Closed annevk closed 9 years ago
I assume this was a convenience so that code didn't have to manually wrap the buffer in a view on each call. Just picking Uint8 does seem a bit opinionated.
It does not seem that limiting, though, given you can get Uint8Array.buffer
to convert to another view.
I guess I'd be happy to see ArrayBuffer passed, but I haven't felt strongly enough to raise an objection over it.
I think I sort of get the buffer reuse https://gist.github.com/domenic/dab9e8da245cb4fe6027 use case now. The view's buffer that's passed in gets detached, reused, and then reattached after getting the new bytes. That probably makes sense and is why adding one layer of abstraction here helps.

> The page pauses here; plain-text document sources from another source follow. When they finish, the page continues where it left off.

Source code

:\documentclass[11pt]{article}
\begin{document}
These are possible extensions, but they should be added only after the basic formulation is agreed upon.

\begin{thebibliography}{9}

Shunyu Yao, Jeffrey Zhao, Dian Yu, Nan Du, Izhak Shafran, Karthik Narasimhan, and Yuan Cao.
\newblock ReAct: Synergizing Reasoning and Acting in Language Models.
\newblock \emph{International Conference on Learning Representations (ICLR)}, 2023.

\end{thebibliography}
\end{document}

It would be nice if the reader could specify what type of view they want to use, though. Is that possible or is it really locked to Uint8Array?
It depends on the input view as I understand it which seems okay?
It depends on the input view as I understand it which seems okay?
For getByobReader().read()
it does, but for getReader().read()
just always gives you a Uint8Array I think.
For getByobReader().read() it does, but for getReader().read() just always gives you a Uint8Array I think.
Right, this. But I see no problem with adding an option to getReader
, at least in theory... details to be worked out...
I'll update https://github.com/whatwg/streams/issues/300 with this point
Right, this. But I see no problem with adding an option to getReader, at least in theory... details to be worked out...
It seems simpler to me to have getReader().read() give you an ArrayBuffer and then you get views if you opt into that with the read(view) approach.
Hmm well I don't feel strongly. We discussed this only briefly in https://github.com/whatwg/streams/issues/295#issuecomment-83548397... I think the consistency is nice in balance.
Note that for BYOB we have to either require a view (don't accept ArrayBuffer) or if we do accept an ArrayBuffer pick a default for the returned view.
Yea, making BYOB require a view seems reasonable to me.
I don't see how .read() returning a Uint8Array is consistent with .read(view), though. The .read(view) spec shouldn't explicitly mention Uint8Array at all, but rather the view passed in. So we're making up a type to be consistent with.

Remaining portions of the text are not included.